The U.S. House of Representatives has now made it much easier for Historically Black Colleges and Universities (HBCUs) to build greater capacity between themselves and federal agencies.
Congresswoman Alma S. Adams
On Monday, the U.S. House of Representatives passed the “HBCU Propelling Agency Relations Towards a New Era of Results for Students Act” (HBCU PARTNERS Act) which now requires federal agencies with relevant grants and programs to, on an annual basis, develop plans to expand the participation of HBCUs in their agency activities and track their progress towards engagement–related goals.
“Today’s vote by the House of Representatives to pass the HBCU PARTNERS Act, provides yet another example of Congress recognizing the critical role that HBCUs play in educating our nation’s next generation of teachers, entrepreneurs and leaders, and its continued commitment to helping ensure that HBCUs not only survive, but thrive,” said TMCF President and CEO Dr. Harry L. Williams.
Dr. Harry L. Williams
For over two years, TMCF has taken the lead in working with key members of Congress and the Trump administration to pass the sweeping legislation.

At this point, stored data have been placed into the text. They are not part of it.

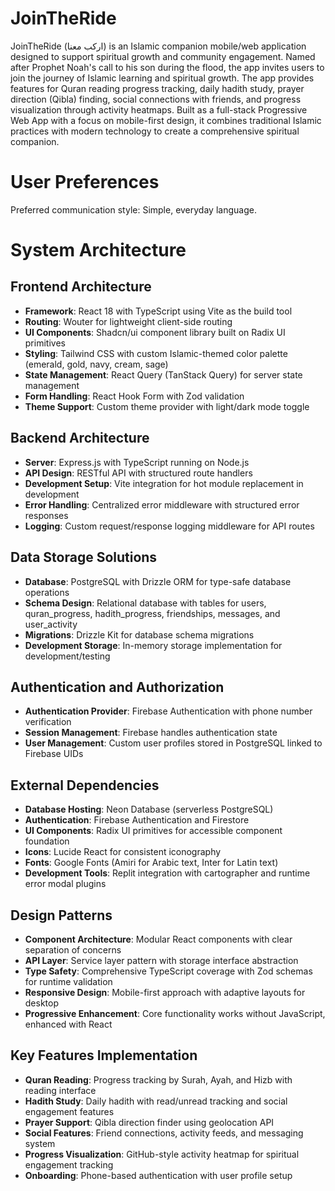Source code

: # JoinTheRide
JoinTheRide (اركب معنا) is an Islamic companion mobile/web application designed to support spiritual growth and community engagement. Named after Prophet Noah's call to his son during the flood, the app invites users to join the journey of Islamic learning and spiritual growth. The app provides features for Quran reading progress tracking, daily hadith study, prayer direction (Qibla) finding, social connections with friends, and progress visualization through activity heatmaps. Built as a full-stack Progressive Web App with a focus on mobile-first design, it combines traditional Islamic practices with modern technology to create a comprehensive spiritual companion.

# User Preferences
Preferred communication style: Simple, everyday language.

# System Architecture
## Frontend Architecture
- **Framework**: React 18 with TypeScript using Vite as the build tool
- **Routing**: Wouter for lightweight client-side routing
- **UI Components**: Shadcn/ui component library built on Radix UI primitives
- **Styling**: Tailwind CSS with custom Islamic-themed color palette (emerald, gold, navy, cream, sage)
- **State Management**: React Query (TanStack Query) for server state management
- **Form Handling**: React Hook Form with Zod validation
- **Theme Support**: Custom theme provider with light/dark mode toggle

## Backend Architecture
- **Server**: Express.js with TypeScript running on Node.js
- **API Design**: RESTful API with structured route handlers
- **Development Setup**: Vite integration for hot module replacement in development
- **Error Handling**: Centralized error middleware with structured error responses
- **Logging**: Custom request/response logging middleware for API routes

## Data Storage Solutions
- **Database**: PostgreSQL with Drizzle ORM for type-safe database operations
- **Schema Design**: Relational database with tables for users, quran_progress, hadith_progress, friendships, messages, and user_activity
- **Migrations**: Drizzle Kit for database schema migrations
- **Development Storage**: In-memory storage implementation for development/testing

## Authentication and Authorization
- **Authentication Provider**: Firebase Authentication with phone number verification
- **Session Management**: Firebase handles authentication state
- **User Management**: Custom user profiles stored in PostgreSQL linked to Firebase UIDs

## External Dependencies
- **Database Hosting**: Neon Database (serverless PostgreSQL)
- **Authentication**: Firebase Authentication and Firestore
- **UI Components**: Radix UI primitives for accessible component foundation
- **Icons**: Lucide React for consistent iconography
- **Fonts**: Google Fonts (Amiri for Arabic text, Inter for Latin text)
- **Development Tools**: Replit integration with cartographer and runtime error modal plugins

## Design Patterns
- **Component Architecture**: Modular React components with clear separation of concerns
- **API Layer**: Service layer pattern with storage interface abstraction
- **Type Safety**: Comprehensive TypeScript coverage with Zod schemas for runtime validation
- **Responsive Design**: Mobile-first approach with adaptive layouts for desktop
- **Progressive Enhancement**: Core functionality works without JavaScript, enhanced with React

## Key Features Implementation
- **Quran Reading**: Progress tracking by Surah, Ayah, and Hizb with reading interface
- **Hadith Study**: Daily hadith with read/unread tracking and social engagement features
- **Prayer Support**: Qibla direction finder using geolocation API
- **Social Features**: Friend connections, activity feeds, and messaging system
- **Progress Visualization**: GitHub-style activity heatmap for spiritual engagement tracking
- **Onboarding**: Phone-based authentication with user profile setup
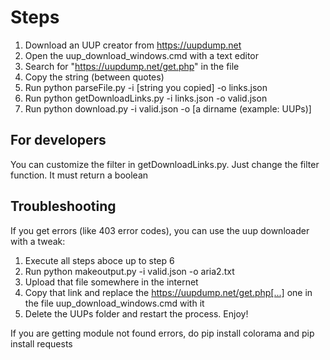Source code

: # Steps
1. Download an UUP creator from https://uupdump.net
2. Open the uup_download_windows.cmd with a text editor
3. Search for "https://uupdump.net/get.php" in the file
4. Copy the string (between quotes)
5. Run python parseFile.py -i [string you copied] -o links.json
6. Run python getDownloadLinks.py -i links.json -o valid.json
7. Run python download.py -i valid.json -o [a dirname (example: UUPs)]

## For developers
You can customize the filter in getDownloadLinks.py. Just change the filter function. It must return a boolean

## Troubleshooting

If you get errors (like 403 error codes), you can use the uup downloader with a tweak:
1. Execute all steps aboce up to step 6
2. Run python makeoutput.py -i valid.json -o aria2.txt
3. Upload that file somewhere in the internet
4. Copy that link and replace the https://uupdump.net/get.php[...] one in the file uup_download_windows.cmd with it
5. Delete the UUPs folder and restart the process. Enjoy!

If you are getting module not found errors, do pip install colorama and pip install requests
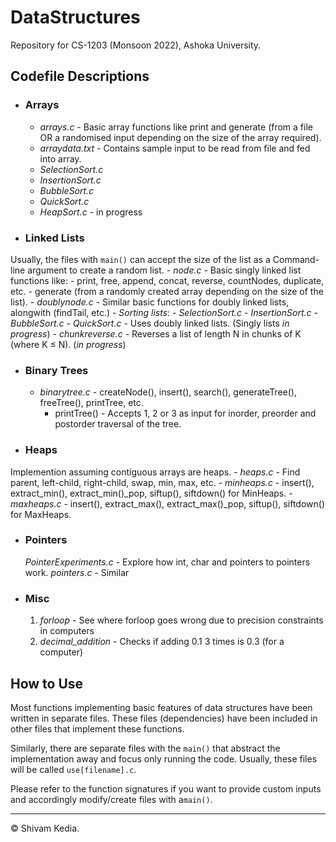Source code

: # DataStructures
Repository for CS-1203 (Monsoon 2022), Ashoka University.


## Codefile Descriptions

- ### Arrays
	- *arrays.c* - Basic array functions like print and generate (from a file OR a randomised input depending on the size of the array required).
	- *arraydata.txt* - Contains sample input to be read from file and fed into array.
	- *SelectionSort.c*
	- *InsertionSort.c*
	- *BubbleSort.c*
	- *QuickSort.c*
	- *HeapSort.c* - in progress

- ### Linked Lists
Usually, the files with `main()` can accept the size of the list as a Command-line argument to create a random list.
	- *node.c* - Basic singly linked list functions like:
		- print, free, append, concat, reverse, countNodes, duplicate, etc.
		- generate (from a randomly created array depending on the size of the list).
	- *doublynode.c* - Similar basic functions for doubly linked lists, alongwith (findTail, etc.)
	- *Sorting lists*:
		- *SelectionSort.c*
		- *InsertionSort.c*
		- *BubbleSort.c*
		- *QuickSort.c* - Uses doubly linked lists. (Singly lists *in progress*)
	- *chunkreverse.c* - Reverses a list of length N in chunks of K (where K ≤ N). (*in progress*)

- ### Binary Trees
	- *binarytree.c* - createNode(), insert(), search(), generateTree(), freeTree(), printTree, etc.
		 - printTree() - Accepts 1, 2 or 3 as input for inorder, preorder and postorder traversal of the tree.

- ### Heaps
Implemention assuming contiguous arrays are heaps.
	- *heaps.c* - Find parent, left-child, right-child, swap, min, max, etc.
	- *minheaps.c* - insert(),  extract_min(), extract_min()_pop, siftup(), siftdown() for MinHeaps.
	- *maxheaps.c* - insert(),  extract_max(), extract_max()_pop, siftup(), siftdown() for MaxHeaps.

- ### Pointers
	*PointerExperiments.c* - Explore how int, char and pointers to pointers work.
	*pointers.c* - Similar

- ### Misc
	1. *forloop* - See where forloop goes wrong due to precision constraints in computers
	2. *decimal_addition* - Checks if adding 0.1 3 times is 0.3 (for a computer)

## How to Use
Most functions implementing basic features of data structures have been written in separate files. These files (dependencies) have been included in other files that implement these functions.

Similarly, there are separate files with the `main()` that abstract the implementation away and focus only running the code. Usually, these files will be called `use[filename].c`.

Please refer to the function signatures if you want to provide custom inputs and accordingly modify/create files with a`main()`.

------------
© Shivam Kedia.
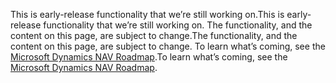 <span data-ttu-id="b857e-101">This is early-release functionality that we’re still working on.</span><span class="sxs-lookup"><span data-stu-id="b857e-101">This is early-release functionality that we’re still working on.</span></span> <span data-ttu-id="b857e-102">The functionality, and the content on this page, are subject to change.</span><span class="sxs-lookup"><span data-stu-id="b857e-102">The functionality, and the content on this page, are subject to change.</span></span> <span data-ttu-id="b857e-103">To learn what’s coming, see the [Microsoft Dynamics NAV Roadmap](https://go.microsoft.com/fwlink/?linkid=842139).</span><span class="sxs-lookup"><span data-stu-id="b857e-103">To learn what’s coming, see the [Microsoft Dynamics NAV Roadmap](https://go.microsoft.com/fwlink/?linkid=842139).</span></span>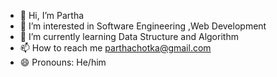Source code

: - 👋 Hi, I’m Partha
- 👀 I’m interested in Software Engineering ,Web Development
- 🌱 I’m currently learning Data Structure and Algorithm
- 📫 How to reach me parthachotka@gmail.com
- 😄 Pronouns: He/him

<!---
Partha911/Partha911 is a ✨ special ✨ repository because its `README.md` (this file) appears on your GitHub profile.
You can click the Preview link to take a look at your changes.
--->
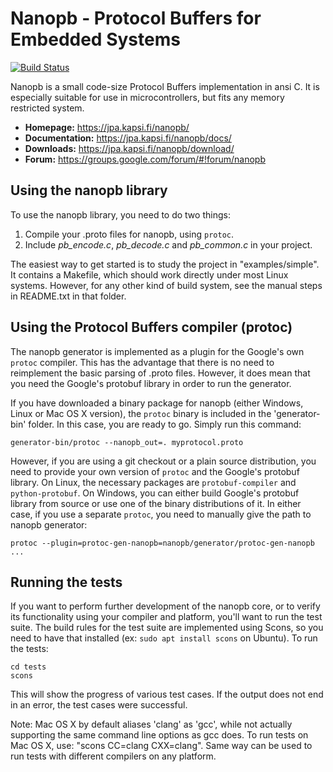 # Nanopb - Protocol Buffers for Embedded Systems

[![Build Status](https://travis-ci.org/nanopb/nanopb.svg?branch=master)](https://travis-ci.org/nanopb/nanopb)

Nanopb is a small code-size Protocol Buffers implementation in ansi C. It is
especially suitable for use in microcontrollers, but fits any memory
restricted system.

- **Homepage:** https://jpa.kapsi.fi/nanopb/
- **Documentation:** https://jpa.kapsi.fi/nanopb/docs/
- **Downloads:** https://jpa.kapsi.fi/nanopb/download/
- **Forum:** https://groups.google.com/forum/#!forum/nanopb

## Using the nanopb library

To use the nanopb library, you need to do two things:

1. Compile your .proto files for nanopb, using `protoc`.
2. Include _pb_encode.c_, _pb_decode.c_ and _pb_common.c_ in your project.

The easiest way to get started is to study the project in "examples/simple".
It contains a Makefile, which should work directly under most Linux systems.
However, for any other kind of build system, see the manual steps in
README.txt in that folder.

## Using the Protocol Buffers compiler (protoc)

The nanopb generator is implemented as a plugin for the Google's own `protoc`
compiler. This has the advantage that there is no need to reimplement the
basic parsing of .proto files. However, it does mean that you need the
Google's protobuf library in order to run the generator.

If you have downloaded a binary package for nanopb (either Windows, Linux or
Mac OS X version), the `protoc` binary is included in the 'generator-bin'
folder. In this case, you are ready to go. Simply run this command:

    generator-bin/protoc --nanopb_out=. myprotocol.proto

However, if you are using a git checkout or a plain source distribution, you
need to provide your own version of `protoc` and the Google's protobuf library.
On Linux, the necessary packages are `protobuf-compiler` and `python-protobuf`.
On Windows, you can either build Google's protobuf library from source or use
one of the binary distributions of it. In either case, if you use a separate
`protoc`, you need to manually give the path to nanopb generator:

    protoc --plugin=protoc-gen-nanopb=nanopb/generator/protoc-gen-nanopb ...

## Running the tests

If you want to perform further development of the nanopb core, or to verify
its functionality using your compiler and platform, you'll want to run the
test suite. The build rules for the test suite are implemented using Scons,
so you need to have that installed (ex: `sudo apt install scons` on Ubuntu). To run the tests:

    cd tests
    scons

This will show the progress of various test cases. If the output does not
end in an error, the test cases were successful.

Note: Mac OS X by default aliases 'clang' as 'gcc', while not actually
supporting the same command line options as gcc does. To run tests on
Mac OS X, use: "scons CC=clang CXX=clang". Same way can be used to run
tests with different compilers on any platform.
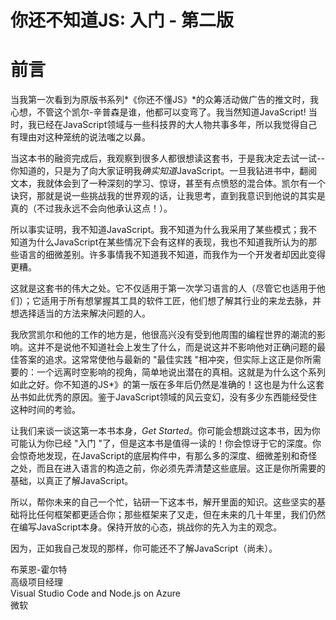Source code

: # 你还不知道JS: 入门 - 第二版
# 前言

当我第一次看到为原版书系列*《你还不懂JS》*的众筹活动做广告的推文时，我心想，不管这个凯尔-辛普森是谁，他都可以变弯了。我当然知道JavaScript! 当时，我已经在JavaScript领域与一些科技界的大人物共事多年，所以我觉得自己有理由对这种笼统的说法嗤之以鼻。

当这本书的融资完成后，我观察到很多人都很想读这套书，于是我决定去试一试--你知道的，只是为了向大家证明我*确实知道*JavaScript。一旦我钻进书中，翻阅文本，我就体会到了一种深刻的学习、惊讶，甚至有点愤怒的混合体。凯尔有一个诀窍，那就是说一些挑战我的世界观的话，让我思考，直到我意识到他说的其实是真的（不过我永远不会向他承认这点！）。

所以事实证明，我不知道JavaScript。我不知道为什么我采用了某些模式；我不知道为什么JavaScript在某些情况下会有这样的表现，我也不知道我所认为的那些语言的细微差别。许多事情我不知道我不知道，而我作为一个开发者却因此变得更糟。

这就是这套书的伟大之处。它不仅适用于第一次学习语言的人（尽管它也适用于他们）；它适用于所有想掌握其工具的软件工匠，他们想了解其行业的来龙去脉，并想选择适当的方法来解决问题的人。

我欣赏凯尔和他的工作的地方是，他很高兴没有受到他周围的编程世界的潮流的影响。这并不是说他不知道社会上发生了什么，而是说这并不影响他对正确问题的最佳答案的追求。这常常使他与最新的 "最佳实践 "相冲突，但实际上这正是你所需要的：一个远离时空影响的视角，简单地说出潜在的真相。这就是为什么这个系列如此之好。你不知道的JS*》的第一版在多年后仍然是准确的！这也是为什么这套丛书如此优秀的原因。鉴于JavaScript领域的风云变幻，没有多少东西能经受住这种时间的考验。

让我们来谈一谈这第一本书本身，*Get Started*。你可能会想跳过这本书，因为你可能认为你已经 "入门 "了，但是这本书是值得一读的！你会惊讶于它的深度。你会惊奇地发现，在JavaScript的底层构件中，有那么多的深度、细微差别和奇怪之处，而且在进入语言的构造之前，你必须先弄清楚这些底层。这正是你所需要的基础，以真正了解JavaScript。

所以，帮你未来的自己一个忙，钻研一下这本书，解开里面的知识。这些坚实的基础将比任何框架都更适合你；那些框架来了又走，但在未来的几十年里，我们仍然在编写JavaScript本身。保持开放的心态，挑战你的先入为主的观念。

因为，正如我自己发现的那样，你可能还不了解JavaScript（尚未）。

布莱恩-霍尔特<br>
高级项目经理<br>
Visual Studio Code and Node.js on Azure<br>
微软
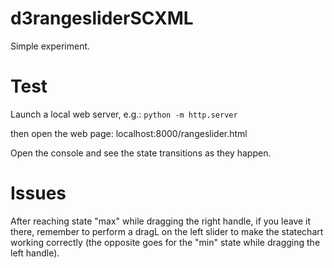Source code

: # d3rangesliderSCXML

Simple experiment.

# Test

Launch a local web server, e.g.:
`python -m http.server`

then open the web page: localhost:8000/rangeslider.html

Open the console and see the state transitions as they happen.

# Issues

After reaching state "max" while dragging the right handle, if you leave it there, remember to perform a dragL on the left slider to make the statechart working correctly (the opposite goes for the "min" state while dragging the left handle).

HBCUs play a critical role in expanding access to higher education for low-income students and students of color, and it’s “past time we ensure these institutions have the robust federal support they need,” said Rep. Bobby Scott, chairman of the House Education and Labor Committee.
North Carolina Rep. Alma Adams said that the legislation—which must still be passed by the U.S. Senate and signed by President Trump—will require every administration and the federal agencies it manages to plan and coordinate on an annual basis, their efforts to strategically engage with and invest in HBCUs.
“It addition, it codifies the President’s Board of Advisors on HBCUs, ensuring an ongoing avenue for HBCU priorities and policy concerns to be raised and addressed,” said Adams. “Advancing the mission of HBCUs and the success of the communities they serve must be on the minds of our country’s leaders, and more importantly, it must be part of their agendas.”
The Congressional Black Caucus and the Bipartisan HBCU Caucus were instrumental in pushing the legislation forward. said TMCF officials.
“Creating a comprehensive federal partnership with America’s HBCUs is essential for Congress’ shared goal of directing unprecedented support for North Carolina’s HBCUs like North Carolina A&T, Winston-Salem State, Elizabeth City State, North Carolina Central, Bennett, Johnson C. Smith, and Shaw—proud and historic institutions which I am privileged to support,” said Rep. Mark Walker. “With this bipartisan legislation, the HBCU PARTNERS Act further cements our nation’s commitment to these vital educational institutions.”